Il 17 novembre, inoltre, l’agenzia VaCuba, con sede a Miami, ha ricevuto una licenza da parte del governo federale per operare l’invio di rimesse nell’isola con la mediazione dell’impresa statale cubana Orbit S.A, mettendo così fine alle misure di boicottaggio decise da Trump. Le rimesse dei cubano-americani costituiscono la maggior entrata per il bilancio in forte crisi dell’isola, assieme ai servizi medici all’estero e al turismo, che però fa fatica a riprendere quota dopo la pandemia di Covid. 

Parallelamente sono aumentate le richieste di «un allargamento sia del commercio sia degli investimenti nordamericani a Cuba» da parte di imprenditori come Joe García, ex deputato della Florida, e Phil Peters, uno dei creatori di Focus Cuba, specializzata in consulenze per società statunitensi interessate a investire nell’isola caraibica. 

Garcia ha fatto parte di una delegazione di imprenditori statunitensi che all’inizio di novembre si è incontrata col presidente Díaz-Canel, il quale ha ribadito la disponibilità cubana di aprire agli investimenti di imprenditori statunitensi e anche cubano-americani. Infatti nella recentemente conclusa 38° Fiera internazionale dell’Avana, vi era un importante, anche se ridotto, settore di esportatori Usa come Usa Poultry and Eggs. 

 

La crisi morde

Cuba attraversa la peggiore crisi dai tempi dello scioglimento dell’Urss ( 1991). Lo strangolamento economico-commerciale finanziario attuato da Trump e mantenuto fino a poche settimane fa dall’Amministrazione Biden ha colpito i settori vitali dell’economia cubana, rimesse, turismo, approvvigionamento energetico, investimenti esteri. Le misure messe in campo dal governo per affrontare questa situazione si sono rivelate parziali, tardive o addirittura controproducenti, come la riforma monetaria, Tarea Ordenamiento che invece di rafforzare il peso cubano lo ha messo in balia della speculazione. Il risultato è che le casse dello Stato sono praticamente vuote, mentre tutti gli indicatori della produzione sono in calo – in modo drammatico nel settore dello zucchero. L’estrema scarsezza di beni di prima necessità assieme agli effetti della crisi internazionale ha messo il vento in poppa all’inflazione. Oggi al “mercato parallelo” sono necessari 175 pesos per comprare un euro. Il salario medio, circa 3800 pesos, vale dunque meno di 25 euro. I prezzi sono proibitivi, una libbra di pomodori costa 250 pesos, un aguacate 80, il pane al mercato libero costa 200 pesos per pochi panini, una libbra di maiale può arrivare a 900 pesos. Molti prodotti bisogna comprarli in negozi in Mlc, moneda libremente convertible, ovvero dollari o euro.

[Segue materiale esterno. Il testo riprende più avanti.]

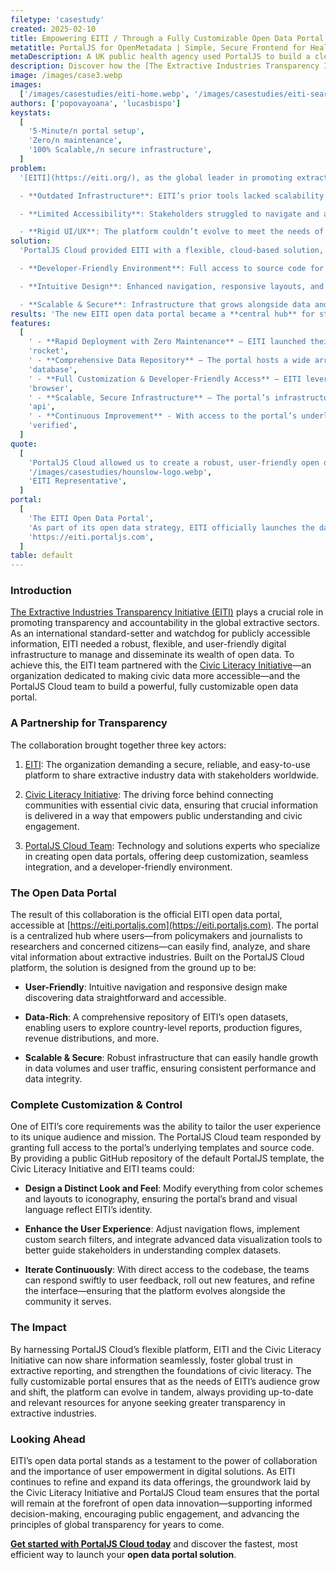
 ```yaml
---
filetype: 'casestudy'
created: 2025-02-10
title: Empowering EITI / Through a Fully Customizable Open Data Portal in Minutes
metatitle: PortalJS for OpenMetadata | Simple, Secure Frontend for Healthcare Data
metaDescription: A UK public health agency used PortalJS to build a clean, searchable frontend over OpenMetadata—enabling non-technical researchers to securely discover and request 300+ datasets via Azure.
description: Discover how the [The Extractive Industries Transparency Initiative (EITI)](https://eiti.org/) partnered with the [Civic Literacy Initiative](https://civicliteraci.es/) and PortalJS Cloud to create a fully customizable open data portal. Access in-depth, reliable datasets on extractive industries worldwide, explore intuitive data visualizations, and enjoy a responsive, user-friendly experience.
image: /images/case3.webp
images:
  ['/images/casestudies/eiti-home.webp', '/images/casestudies/eiti-search.webp']
authors: ['popovayoana', 'lucasbispo']
keystats:
  [
    '5-Minute/n portal setup',
    'Zero/n maintenance',
    '100% Scalable,/n secure infrastructure',
  ]
problem:
  '[EITI](https://eiti.org/), as the global leader in promoting extractive industry transparency, required a robust, scalable, and **customizable digital platform**. Their goal was to consolidate vast datasets into an easy-to-navigate, user-friendly portal while ensuring seamless **data dissemination** to policymakers, journalists, and the public. Additionally, they needed full control over design and functionality without a dedicated IT team. Some of their challenges included:

  - **Outdated Infrastructure**: EITI’s prior tools lacked scalability and customization.

  - **Limited Accessibility**: Stakeholders struggled to navigate and analyze complex datasets.

  - **Rigid UI/UX**: The platform couldn’t evolve to meet the needs of a diverse global audience.'
solution:
  'PortalJS Cloud provided EITI with a flexible, cloud-based solution, enabling the creation of a centralized open data portal **in minutes**. With its full access to the underlying source code, EITI can easily tailor the platform’s UI/UX, ensuring continuous improvements and a seamless path toward greater transparency, accountability, and civic engagement.

  - **Developer-Friendly Environment**: Full access to source code for seamless iteration.

  - **Intuitive Design**: Enhanced navigation, responsive layouts, and data visualization tools.

  - **Scalable & Secure**: Infrastructure that grows alongside data and user demands.'
results: 'The new EITI open data portal became a **central hub** for stakeholders to access detailed reports, visualize extractive industry data, and explore global datasets effortlessly. The scalable infrastructure and rapid deployment empowered EITI to focus on their mission of transparency without being burdened by IT complexities.'
features:
  [
    ' - **Rapid Deployment with Zero Maintenance** – EITI launched their fully functional open data portal in less than a day using PortalJS Cloud. The platform eliminates the need for manual IT setup and ongoing maintenance, freeing up resources to focus on critical tasks.',
    'rocket',
    ' - **Comprehensive Data Repository** – The portal hosts a wide array of open datasets, including country-level reports, production figures, and revenue distributions. This makes it a one-stop shop for anyone seeking reliable extractive industry data.',
    'database',
    ' - **Full Customization & Developer-Friendly Access** – EITI leveraged the platform’s **public GitHub repository**, tailoring the portal to align with their branding and mission. They redesigned the UI/UX, integrated advanced data visualizations, and implemented features like **custom search filters** for better data discovery.',
    'browser',
    ' - **Scalable, Secure Infrastructure** – The portal’s infrastructure supports large data volumes and high user traffic without compromising on performance or data security, ensuring reliable access at all times.',
    'api',
    ' - **Continuous Improvement** - With access to the portal’s underlying source code, EITI continuously evolves their platform by responding to user feedback, adding new features, and refining the user experience.',
    'verified',
  ]
quote:
  [
    'PortalJS Cloud allowed us to create a robust, user-friendly open data portal that meets our transparency goals while being adaptable to our evolving needs.',
    '/images/casestudies/hounslow-logo.webp',
    'EITI Representative',
  ]
portal:
  [
    'The EITI Open Data Portal',
    'As part of its open data strategy, EITI officially launches the data portal built on PortalJS with consulting by Datopian.',
    'https://eiti.portaljs.com',
  ]
table: default
---
```


### Introduction

[The Extractive Industries Transparency Initiative (EITI)](https://eiti.org/) plays a crucial role in promoting transparency and accountability in the global extractive sectors. As an international standard-setter and watchdog for publicly accessible information, EITI needed a robust, flexible, and user-friendly digital infrastructure to manage and disseminate its wealth of open data. To achieve this, the EITI team partnered with the [Civic Literacy Initiative](https://civicliteraci.es/)—an organization dedicated to making civic data more accessible—and the PortalJS Cloud team to build a powerful, fully customizable open data portal.

### A Partnership for Transparency

The collaboration brought together three key actors:

1. [EITI](https://eiti.org/): The organization demanding a secure, reliable, and easy-to-use platform to share extractive industry data with stakeholders worldwide.

2. [Civic Literacy Initiative](https://civicliteraci.es/): The driving force behind connecting communities with essential civic data, ensuring that crucial information is delivered in a way that empowers public understanding and civic engagement.

3. [PortalJS Cloud Team](https://portaljs.com): Technology and solutions experts who specialize in creating open data portals, offering deep customization, seamless integration, and a developer-friendly environment.

### The Open Data Portal

The result of this collaboration is the official EITI open data portal, accessible at [https://eiti.portaljs.com](https://eiti.portaljs.com). The portal is a centralized hub where users—from policymakers and journalists to researchers and concerned citizens—can easily find, analyze, and share vital information about extractive industries. Built on the PortalJS Cloud platform, the solution is designed from the ground up to be:

- **User-Friendly**: Intuitive navigation and responsive design make discovering data straightforward and accessible.

- **Data-Rich**: A comprehensive repository of EITI’s open datasets, enabling users to explore country-level reports, production figures, revenue distributions, and more.

- **Scalable & Secure**: Robust infrastructure that can easily handle growth in data volumes and user traffic, ensuring consistent performance and data integrity.

### Complete Customization & Control

One of EITI’s core requirements was the ability to tailor the user experience to its unique audience and mission. The PortalJS Cloud team responded by granting full access to the portal’s underlying templates and source code. By providing a public GitHub repository of the default PortalJS template, the Civic Literacy Initiative and EITI teams could:

- **Design a Distinct Look and Feel**: Modify everything from color schemes and layouts to iconography, ensuring the portal’s brand and visual language reflect EITI’s identity.

- **Enhance the User Experience**: Adjust navigation flows, implement custom search filters, and integrate advanced data visualization tools to better guide stakeholders in understanding complex datasets.

- **Iterate Continuously**: With direct access to the codebase, the teams can respond swiftly to user feedback, roll out new features, and refine the interface—ensuring that the platform evolves alongside the community it serves.

### The Impact

By harnessing PortalJS Cloud’s flexible platform, EITI and the Civic Literacy Initiative can now share information seamlessly, foster global trust in extractive reporting, and strengthen the foundations of civic literacy. The fully customizable portal ensures that as the needs of EITI’s audience grow and shift, the platform can evolve in tandem, always providing up-to-date and relevant resources for anyone seeking greater transparency in extractive industries.

### Looking Ahead

EITI’s open data portal stands as a testament to the power of collaboration and the importance of user empowerment in digital solutions. As EITI continues to refine and expand its data offerings, the groundwork laid by the Civic Literacy Initiative and PortalJS Cloud team ensures that the portal will remain at the forefront of open data innovation—supporting informed decision-making, encouraging public engagement, and advancing the principles of global transparency for years to come.

**[Get started with PortalJS Cloud today](https://cloud.portaljs.com)** and discover the fastest, most efficient way to launch your **open data portal solution**.
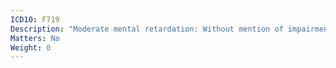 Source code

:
 ```yaml
---
ICD10: F719
Description: "Moderate mental retardation: Without mention of impairment of behaviour"
Matters: No
Weight: 0
---
```


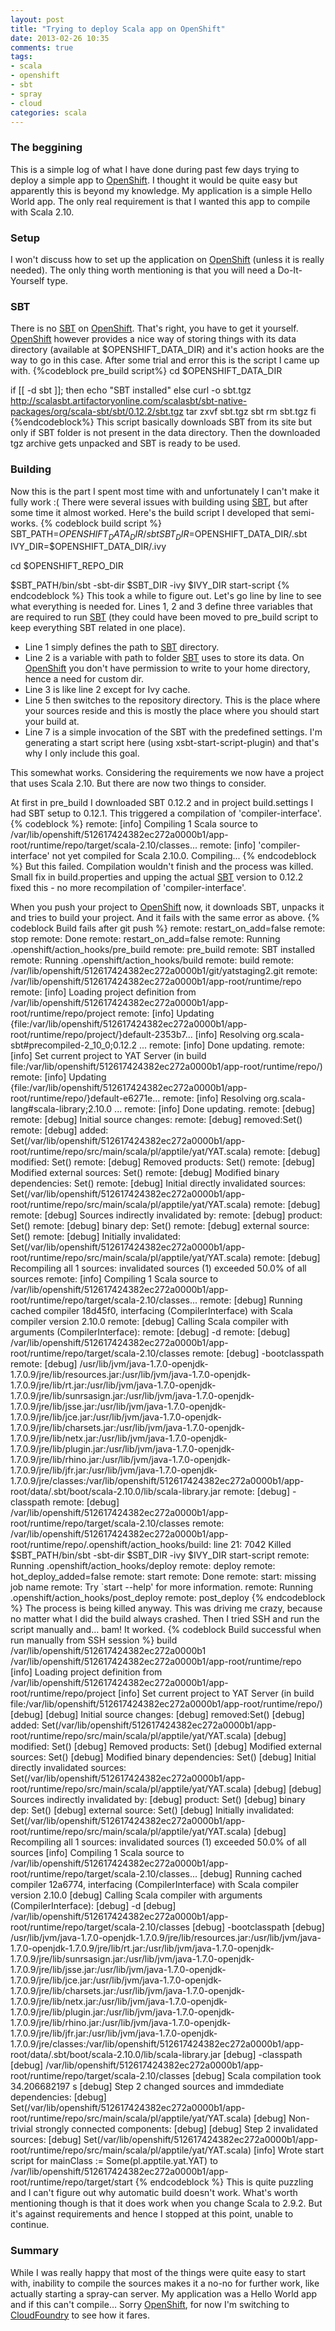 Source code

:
 ```yaml
---
layout: post
title: "Trying to deploy Scala app on OpenShift"
date: 2013-02-26 10:35
comments: true
tags:
- scala
- openshift
- sbt
- spray
- cloud
categories: scala
---
```

### The beggining
This is a simple log of what I have done during past few days trying to deploy a simple app to [OpenShift](https://openshift.redhat.com/app/). I thought it would be quite easy but apparently this is beyond my knowledge. My application is a simple Hello World app. The only real requirement is that I wanted this app to compile with Scala 2.10.

### Setup
I won't discuss how to set up the application on [OpenShift](https://openshift.redhat.com/app/) (unless it is really needed). The only thing worth mentioning is that you will need a Do-It-Yourself type.

### SBT
There is no [SBT](http://www.scala-sbt.org/) on [OpenShift](https://openshift.redhat.com/app/). That's right, you have to get it yourself. [OpenShift](https://openshift.redhat.com/app/) however provides a nice way of storing things with its data directory (available at $OPENSHIFT_DATA_DIR) and it's action hooks are the way to go in this case. After some trial and error this is the script I came up with.
{%codeblock pre_build script%}
cd $OPENSHIFT_DATA_DIR

if [[ -d sbt ]]; then
  echo "SBT installed"
else
  curl -o sbt.tgz http://scalasbt.artifactoryonline.com/scalasbt/sbt-native-packages/org/scala-sbt/sbt/0.12.2/sbt.tgz
  tar zxvf sbt.tgz sbt
  rm sbt.tgz
fi
{%endcodeblock%}
This script basically downloads SBT from its site but only if SBT folder is not present in the data directory. Then the downloaded tgz archive gets unpacked and SBT is ready to be used.

### Building
Now this is the part I spent most time with and unfortunately I can't make it fully work :( There were several issues with building using [SBT](http://www.scala-sbt.org/), but after some time it almost worked. Here's the build script I developed that semi-works.
{% codeblock build script %}
SBT_PATH=$OPENSHIFT_DATA_DIR/sbt
SBT_DIR=$OPENSHIFT_DATA_DIR/.sbt
IVY_DIR=$OPENSHIFT_DATA_DIR/.ivy

cd $OPENSHIFT_REPO_DIR

$SBT_PATH/bin/sbt -sbt-dir $SBT_DIR -ivy $IVY_DIR start-script
{% endcodeblock %}
This took a while to figure out. Let's go line by line to see what everything is needed for. Lines 1, 2 and 3 define three variables that are required to run [SBT](http://www.scala-sbt.org/) (they could have been moved to pre_build script to keep everything SBT related in one place). 
* Line 1 simply defines the path to [SBT](http://www.scala-sbt.org/) directory.
* Line 2 is a variable with path to folder [SBT](http://www.scala-sbt.org/) uses to store its data. On [OpenShift](https://openshift.redhat.com/app/) you don't have permission to write to your home directory, hence a need for custom dir.
* Line 3 is like line 2 except for Ivy cache.
* Line 5 then switches to the repository directory. This is the place where your sources reside and this is mostly the place where you should start your build at.
* Line 7 is a simple invocation of the SBT with the predefined settings. I'm generating a start script here (using xsbt-start-script-plugin) and that's why I only include this goal.

This somewhat works. Considering the requirements we now have a project that uses Scala 2.10. But there are now two things to consider.

At first in pre_build I downloaded SBT 0.12.2 and in project build.settings I had SBT setup to 0.12.1. This triggered a compilation of 'compiler-interface'.
{% codeblock %}
remote: [info] Compiling 1 Scala source to /var/lib/openshift/512617424382ec272a0000b1/app-root/runtime/repo/target/scala-2.10/classes...
remote: [info] 'compiler-interface' not yet compiled for Scala 2.10.0. Compiling...
{% endcodeblock %}
But this failed. Compilation wouldn't finish and the process was killed. Small fix in build.properties and upping the actual [SBT](http://www.scala-sbt.org/) version to 0.12.2 fixed this - no more recompilation of 'compiler-interface'.

When you push your project to [OpenShift](https://openshift.redhat.com/app/) now, it downloads SBT, unpacks it and tries to build your project. And it fails with the same error as above.
{% codeblock Build fails after git push %}
remote: restart_on_add=false
remote: stop
remote: Done
remote: restart_on_add=false
remote: Running .openshift/action_hooks/pre_build
remote: pre_build
remote: SBT installed
remote: Running .openshift/action_hooks/build
remote: build
remote: /var/lib/openshift/512617424382ec272a0000b1/git/yatstaging2.git
remote: /var/lib/openshift/512617424382ec272a0000b1/app-root/runtime/repo
remote: [info] Loading project definition from /var/lib/openshift/512617424382ec272a0000b1/app-root/runtime/repo/project
remote: [info] Updating {file:/var/lib/openshift/512617424382ec272a0000b1/app-root/runtime/repo/project/}default-2353b7...
        [info] Resolving org.scala-sbt#precompiled-2_10_0;0.12.2 ...
remote: [info] Done updating.
remote: [info] Set current project to YAT Server (in build file:/var/lib/openshift/512617424382ec272a0000b1/app-root/runtime/repo/)
remote: [info] Updating {file:/var/lib/openshift/512617424382ec272a0000b1/app-root/runtime/repo/}default-e6271e...
remote: [info] Resolving org.scala-lang#scala-library;2.10.0 ...
remote: [info] Done updating.
remote: [debug]
remote: [debug] Initial source changes:
remote: [debug]   removed:Set()
remote: [debug] 	added: Set(/var/lib/openshift/512617424382ec272a0000b1/app-root/runtime/repo/src/main/scala/pl/apptile/yat/YAT.scala)
remote: [debug] 	modified: Set()
remote: [debug] Removed products: Set()
remote: [debug] Modified external sources: Set()
remote: [debug] Modified binary dependencies: Set()
remote: [debug] Initial directly invalidated sources: Set(/var/lib/openshift/512617424382ec272a0000b1/app-root/runtime/repo/src/main/scala/pl/apptile/yat/YAT.scala)
remote: [debug]
remote: [debug] Sources indirectly invalidated by:
remote: [debug] 	product: Set()
remote: [debug] 	binary dep: Set()
remote: [debug] 	external source: Set()
remote: [debug] Initially invalidated: Set(/var/lib/openshift/512617424382ec272a0000b1/app-root/runtime/repo/src/main/scala/pl/apptile/yat/YAT.scala)
remote: [debug] Recompiling all 1 sources: invalidated sources (1) exceeded 50.0% of all sources
remote: [info] Compiling 1 Scala source to /var/lib/openshift/512617424382ec272a0000b1/app-root/runtime/repo/target/scala-2.10/classes...
remote: [debug] Running cached compiler 18d45f0, interfacing (CompilerInterface) with Scala compiler version 2.10.0
remote: [debug] Calling Scala compiler with arguments  (CompilerInterface):
remote: [debug] 	-d
remote: [debug] 	/var/lib/openshift/512617424382ec272a0000b1/app-root/runtime/repo/target/scala-2.10/classes
remote: [debug] 	-bootclasspath
remote: [debug] 	/usr/lib/jvm/java-1.7.0-openjdk-1.7.0.9/jre/lib/resources.jar:/usr/lib/jvm/java-1.7.0-openjdk-1.7.0.9/jre/lib/rt.jar:/usr/lib/jvm/java-1.7.0-openjdk-1.7.0.9/jre/lib/sunrsasign.jar:/usr/lib/jvm/java-1.7.0-openjdk-1.7.0.9/jre/lib/jsse.jar:/usr/lib/jvm/java-1.7.0-openjdk-1.7.0.9/jre/lib/jce.jar:/usr/lib/jvm/java-1.7.0-openjdk-1.7.0.9/jre/lib/charsets.jar:/usr/lib/jvm/java-1.7.0-openjdk-1.7.0.9/jre/lib/netx.jar:/usr/lib/jvm/java-1.7.0-openjdk-1.7.0.9/jre/lib/plugin.jar:/usr/lib/jvm/java-1.7.0-openjdk-1.7.0.9/jre/lib/rhino.jar:/usr/lib/jvm/java-1.7.0-openjdk-1.7.0.9/jre/lib/jfr.jar:/usr/lib/jvm/java-1.7.0-openjdk-1.7.0.9/jre/classes:/var/lib/openshift/512617424382ec272a0000b1/app-root/data/.sbt/boot/scala-2.10.0/lib/scala-library.jar
remote: [debug] 	-classpath
remote: [debug] 	/var/lib/openshift/512617424382ec272a0000b1/app-root/runtime/repo/target/scala-2.10/classes
remote: /var/lib/openshift/512617424382ec272a0000b1/app-root/runtime/repo/.openshift/action_hooks/build: line 21:  7042 Killed            $SBT_PATH/bin/sbt -sbt-dir $SBT_DIR -ivy $IVY_DIR start-script
remote: Running .openshift/action_hooks/deploy
remote: deploy
remote: hot_deploy_added=false
remote: start
remote: Done
remote: start: missing job name
remote: Try `start --help' for more information.
remote: Running .openshift/action_hooks/post_deploy
remote: post_deploy
{% endcodeblock %}
The process is being killed anyway. This was driving me crazy, because no matter what I did the build always crashed. Then I tried SSH and run the script manually and… bam! It worked.
{% codeblock Build successful when run manually from SSH session %}
build
/var/lib/openshift/512617424382ec272a0000b1
/var/lib/openshift/512617424382ec272a0000b1/app-root/runtime/repo
[info] Loading project definition from /var/lib/openshift/512617424382ec272a0000b1/app-root/runtime/repo/project
[info] Set current project to YAT Server (in build file:/var/lib/openshift/512617424382ec272a0000b1/app-root/runtime/repo/)
[debug]
[debug] Initial source changes:
[debug]   removed:Set()
[debug] 	added: Set(/var/lib/openshift/512617424382ec272a0000b1/app-root/runtime/repo/src/main/scala/pl/apptile/yat/YAT.scala)
[debug] 	modified: Set()
[debug] Removed products: Set()
[debug] Modified external sources: Set()
[debug] Modified binary dependencies: Set()
[debug] Initial directly invalidated sources: Set(/var/lib/openshift/512617424382ec272a0000b1/app-root/runtime/repo/src/main/scala/pl/apptile/yat/YAT.scala)
[debug]
[debug] Sources indirectly invalidated by:
[debug] 	product: Set()
[debug] 	binary dep: Set()
[debug] 	external source: Set()
[debug] Initially invalidated: Set(/var/lib/openshift/512617424382ec272a0000b1/app-root/runtime/repo/src/main/scala/pl/apptile/yat/YAT.scala)
[debug] Recompiling all 1 sources: invalidated sources (1) exceeded 50.0% of all sources
[info] Compiling 1 Scala source to /var/lib/openshift/512617424382ec272a0000b1/app-root/runtime/repo/target/scala-2.10/classes...
[debug] Running cached compiler 12a6774, interfacing (CompilerInterface) with Scala compiler version 2.10.0
[debug] Calling Scala compiler with arguments  (CompilerInterface):
[debug] 	-d
[debug] 	/var/lib/openshift/512617424382ec272a0000b1/app-root/runtime/repo/target/scala-2.10/classes
[debug] 	-bootclasspath
[debug] 	/usr/lib/jvm/java-1.7.0-openjdk-1.7.0.9/jre/lib/resources.jar:/usr/lib/jvm/java-1.7.0-openjdk-1.7.0.9/jre/lib/rt.jar:/usr/lib/jvm/java-1.7.0-openjdk-1.7.0.9/jre/lib/sunrsasign.jar:/usr/lib/jvm/java-1.7.0-openjdk-1.7.0.9/jre/lib/jsse.jar:/usr/lib/jvm/java-1.7.0-openjdk-1.7.0.9/jre/lib/jce.jar:/usr/lib/jvm/java-1.7.0-openjdk-1.7.0.9/jre/lib/charsets.jar:/usr/lib/jvm/java-1.7.0-openjdk-1.7.0.9/jre/lib/netx.jar:/usr/lib/jvm/java-1.7.0-openjdk-1.7.0.9/jre/lib/plugin.jar:/usr/lib/jvm/java-1.7.0-openjdk-1.7.0.9/jre/lib/rhino.jar:/usr/lib/jvm/java-1.7.0-openjdk-1.7.0.9/jre/lib/jfr.jar:/usr/lib/jvm/java-1.7.0-openjdk-1.7.0.9/jre/classes:/var/lib/openshift/512617424382ec272a0000b1/app-root/data/.sbt/boot/scala-2.10.0/lib/scala-library.jar
[debug] 	-classpath
[debug] 	/var/lib/openshift/512617424382ec272a0000b1/app-root/runtime/repo/target/scala-2.10/classes
[debug] Scala compilation took 34.206682197 s
[debug] Step 2 changed sources and immdediate dependencies:
[debug] 	Set(/var/lib/openshift/512617424382ec272a0000b1/app-root/runtime/repo/src/main/scala/pl/apptile/yat/YAT.scala)
[debug] Non-trivial strongly connected components:
[debug]
[debug] Step 2 invalidated sources:
[debug] 	Set(/var/lib/openshift/512617424382ec272a0000b1/app-root/runtime/repo/src/main/scala/pl/apptile/yat/YAT.scala)
[info] Wrote start script for mainClass := Some(pl.apptile.yat.YAT) to /var/lib/openshift/512617424382ec272a0000b1/app-root/runtime/repo/target/start
{% endcodeblock %}
This is quite puzzling and I can't figure out why automatic build doesn't work. What's worth mentioning though is that it does work when you change Scala to 2.9.2. But it's against requirements and hence I stopped at this point, unable to continue.

### Summary
While I was really happy that most of the things were quite easy to start with, inability to compile the sources makes it a no-no for further work, like actually starting a spray-can server. My application was a Hello World app and if this can't compile… Sorry [OpenShift](https://openshift.redhat.com/app/), for now I'm switching to [CloudFoundry](http://www.cloudfoundry.com/) to see how it fares.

Il governo mantiene come può i programmi sociali. Ma ha sempre meno fondi a disposizione. Così anche i settori di punta come la sanità, la scuola e lo sport ne risentono pesantemente. È vero che il Covid, stante le statistiche ufficiali, è ormai sotto controllo, con poche unità al giorno di contagiati. Ma il dengue ha messo a dura prova gli ospedali e soprattutto le farmacie, che offrono desolanti scaffali vuoti. Molti prodotti necessari per alimentare l’industria nazionale di medicinali sono off limits per l’embargo o per i costi troppo alti. Nei socials media i messaggi di richiesta di medicinali di base si moltiplicano.